Collection entries:
########
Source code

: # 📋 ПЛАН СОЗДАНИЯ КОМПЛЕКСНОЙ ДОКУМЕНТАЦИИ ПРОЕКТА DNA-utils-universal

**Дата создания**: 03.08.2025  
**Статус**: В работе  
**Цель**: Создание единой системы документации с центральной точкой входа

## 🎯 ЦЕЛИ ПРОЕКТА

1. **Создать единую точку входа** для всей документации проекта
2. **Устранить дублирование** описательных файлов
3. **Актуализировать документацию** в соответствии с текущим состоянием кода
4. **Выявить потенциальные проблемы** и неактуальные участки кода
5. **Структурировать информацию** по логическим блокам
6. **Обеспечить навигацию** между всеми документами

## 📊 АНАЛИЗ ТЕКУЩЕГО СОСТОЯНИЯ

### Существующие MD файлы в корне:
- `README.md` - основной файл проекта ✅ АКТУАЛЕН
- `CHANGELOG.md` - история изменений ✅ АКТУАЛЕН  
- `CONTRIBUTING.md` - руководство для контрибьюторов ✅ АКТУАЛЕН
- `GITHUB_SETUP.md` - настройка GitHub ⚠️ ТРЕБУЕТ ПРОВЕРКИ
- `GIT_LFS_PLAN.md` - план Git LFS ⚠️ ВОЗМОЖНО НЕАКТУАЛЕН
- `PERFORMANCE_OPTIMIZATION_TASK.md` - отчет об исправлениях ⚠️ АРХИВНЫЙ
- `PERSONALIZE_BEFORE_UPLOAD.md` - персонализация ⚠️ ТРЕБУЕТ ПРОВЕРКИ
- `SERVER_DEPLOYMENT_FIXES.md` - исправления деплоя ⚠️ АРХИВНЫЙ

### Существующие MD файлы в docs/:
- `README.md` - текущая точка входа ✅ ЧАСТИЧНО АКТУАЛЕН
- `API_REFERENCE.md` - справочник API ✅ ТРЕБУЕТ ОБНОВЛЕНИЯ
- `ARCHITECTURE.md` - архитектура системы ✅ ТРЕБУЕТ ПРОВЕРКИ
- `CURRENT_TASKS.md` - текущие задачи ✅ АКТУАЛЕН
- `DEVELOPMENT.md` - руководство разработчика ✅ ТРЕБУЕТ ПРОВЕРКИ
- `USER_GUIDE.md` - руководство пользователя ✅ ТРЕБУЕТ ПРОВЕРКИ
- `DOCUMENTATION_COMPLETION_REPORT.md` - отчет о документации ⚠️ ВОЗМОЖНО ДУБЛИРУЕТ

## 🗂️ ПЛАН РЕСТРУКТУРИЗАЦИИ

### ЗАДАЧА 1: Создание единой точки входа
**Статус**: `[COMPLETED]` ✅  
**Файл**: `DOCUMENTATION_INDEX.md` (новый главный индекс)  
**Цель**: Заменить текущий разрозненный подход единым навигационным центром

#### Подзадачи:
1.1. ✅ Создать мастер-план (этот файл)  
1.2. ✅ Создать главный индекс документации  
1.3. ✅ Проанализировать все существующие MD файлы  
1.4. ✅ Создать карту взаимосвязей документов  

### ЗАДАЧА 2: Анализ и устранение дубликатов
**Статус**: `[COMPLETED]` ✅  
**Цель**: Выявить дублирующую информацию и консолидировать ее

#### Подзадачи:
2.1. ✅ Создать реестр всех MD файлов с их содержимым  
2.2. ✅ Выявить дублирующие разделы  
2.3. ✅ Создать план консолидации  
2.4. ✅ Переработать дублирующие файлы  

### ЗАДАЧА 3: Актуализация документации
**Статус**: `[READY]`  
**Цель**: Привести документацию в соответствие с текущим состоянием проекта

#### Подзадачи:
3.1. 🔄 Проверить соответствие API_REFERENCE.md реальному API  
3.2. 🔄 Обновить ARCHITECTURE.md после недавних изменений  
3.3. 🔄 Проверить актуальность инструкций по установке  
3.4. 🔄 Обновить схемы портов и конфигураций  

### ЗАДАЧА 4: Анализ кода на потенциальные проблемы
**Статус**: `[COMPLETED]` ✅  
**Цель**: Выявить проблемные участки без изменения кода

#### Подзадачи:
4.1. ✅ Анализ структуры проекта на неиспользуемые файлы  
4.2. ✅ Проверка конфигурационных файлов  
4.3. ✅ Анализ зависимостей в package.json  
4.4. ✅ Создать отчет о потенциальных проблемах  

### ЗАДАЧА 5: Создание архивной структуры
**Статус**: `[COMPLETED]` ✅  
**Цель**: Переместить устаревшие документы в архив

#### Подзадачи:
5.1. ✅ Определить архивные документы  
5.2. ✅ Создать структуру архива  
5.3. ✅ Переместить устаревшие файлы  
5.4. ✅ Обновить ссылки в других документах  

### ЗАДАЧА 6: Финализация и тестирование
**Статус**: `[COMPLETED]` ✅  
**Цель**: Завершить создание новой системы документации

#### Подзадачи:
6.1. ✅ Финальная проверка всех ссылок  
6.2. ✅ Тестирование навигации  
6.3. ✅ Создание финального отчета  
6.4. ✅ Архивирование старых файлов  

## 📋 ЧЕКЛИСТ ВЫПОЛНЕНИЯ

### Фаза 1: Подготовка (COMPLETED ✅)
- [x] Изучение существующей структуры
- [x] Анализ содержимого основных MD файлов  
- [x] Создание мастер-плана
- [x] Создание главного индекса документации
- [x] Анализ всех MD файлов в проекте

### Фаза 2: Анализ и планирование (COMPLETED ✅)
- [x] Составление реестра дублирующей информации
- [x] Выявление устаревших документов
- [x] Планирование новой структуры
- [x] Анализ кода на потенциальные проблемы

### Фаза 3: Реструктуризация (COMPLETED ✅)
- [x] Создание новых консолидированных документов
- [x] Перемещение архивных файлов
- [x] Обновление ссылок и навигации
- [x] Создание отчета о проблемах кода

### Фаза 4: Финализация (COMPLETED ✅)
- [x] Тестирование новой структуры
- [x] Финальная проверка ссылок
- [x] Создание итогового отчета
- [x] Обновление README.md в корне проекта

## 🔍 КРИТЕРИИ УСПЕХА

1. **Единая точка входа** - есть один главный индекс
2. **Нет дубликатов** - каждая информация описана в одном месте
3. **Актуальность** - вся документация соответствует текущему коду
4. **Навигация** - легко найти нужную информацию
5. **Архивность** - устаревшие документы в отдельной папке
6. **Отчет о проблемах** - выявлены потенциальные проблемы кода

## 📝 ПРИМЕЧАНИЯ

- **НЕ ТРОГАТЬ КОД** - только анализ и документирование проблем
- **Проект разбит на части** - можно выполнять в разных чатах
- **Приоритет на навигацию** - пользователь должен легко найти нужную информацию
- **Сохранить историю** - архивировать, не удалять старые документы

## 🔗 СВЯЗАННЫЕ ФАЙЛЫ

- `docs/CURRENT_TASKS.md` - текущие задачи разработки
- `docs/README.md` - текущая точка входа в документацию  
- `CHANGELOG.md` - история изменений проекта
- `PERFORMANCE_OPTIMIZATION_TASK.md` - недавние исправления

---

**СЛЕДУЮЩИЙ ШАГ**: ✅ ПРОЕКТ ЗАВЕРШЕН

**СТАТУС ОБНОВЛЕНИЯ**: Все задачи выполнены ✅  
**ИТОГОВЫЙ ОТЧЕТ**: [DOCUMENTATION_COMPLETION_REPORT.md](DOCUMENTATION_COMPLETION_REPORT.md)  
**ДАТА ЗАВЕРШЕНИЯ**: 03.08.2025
########
• **Task details**
Please output exactly the lines between the one holding "### Фаза 2: Анализ" and the one holding "- **Приоритет на" in the records above, inclusive, and nothing more.

• **Result of the exercise**
### Фаза 2: Анализ и планирование (COMPLETED ✅)
- [x] Составление реестра дублирующей информации
- [x] Выявление устаревших документов
- [x] Планирование новой структуры
- [x] Анализ кода на потенциальные проблемы

### Фаза 3: Реструктуризация (COMPLETED ✅)
- [x] Создание новых консолидированных документов
- [x] Перемещение архивных файлов
- [x] Обновление ссылок и навигации
- [x] Создание отчета о проблемах кода

### Фаза 4: Финализация (COMPLETED ✅)
- [x] Тестирование новой структуры
- [x] Финальная проверка ссылок
- [x] Создание итогового отчета
- [x] Обновление README.md в корне проекта

## 🔍 КРИТЕРИИ УСПЕХА

1. **Единая точка входа** - есть один главный индекс
2. **Нет дубликатов** - каждая информация описана в одном месте
3. **Актуальность** - вся документация соответствует текущему коду
4. **Навигация** - легко найти нужную информацию
5. **Архивность** - устаревшие документы в отдельной папке
6. **Отчет о проблемах** - выявлены потенциальные проблемы кода

## 📝 ПРИМЕЧАНИЯ

- **НЕ ТРОГАТЬ КОД** - только анализ и документирование проблем
- **Проект разбит на части** - можно выполнять в разных чатах
- **Приоритет на навигацию** - пользователь должен легко найти нужную информацию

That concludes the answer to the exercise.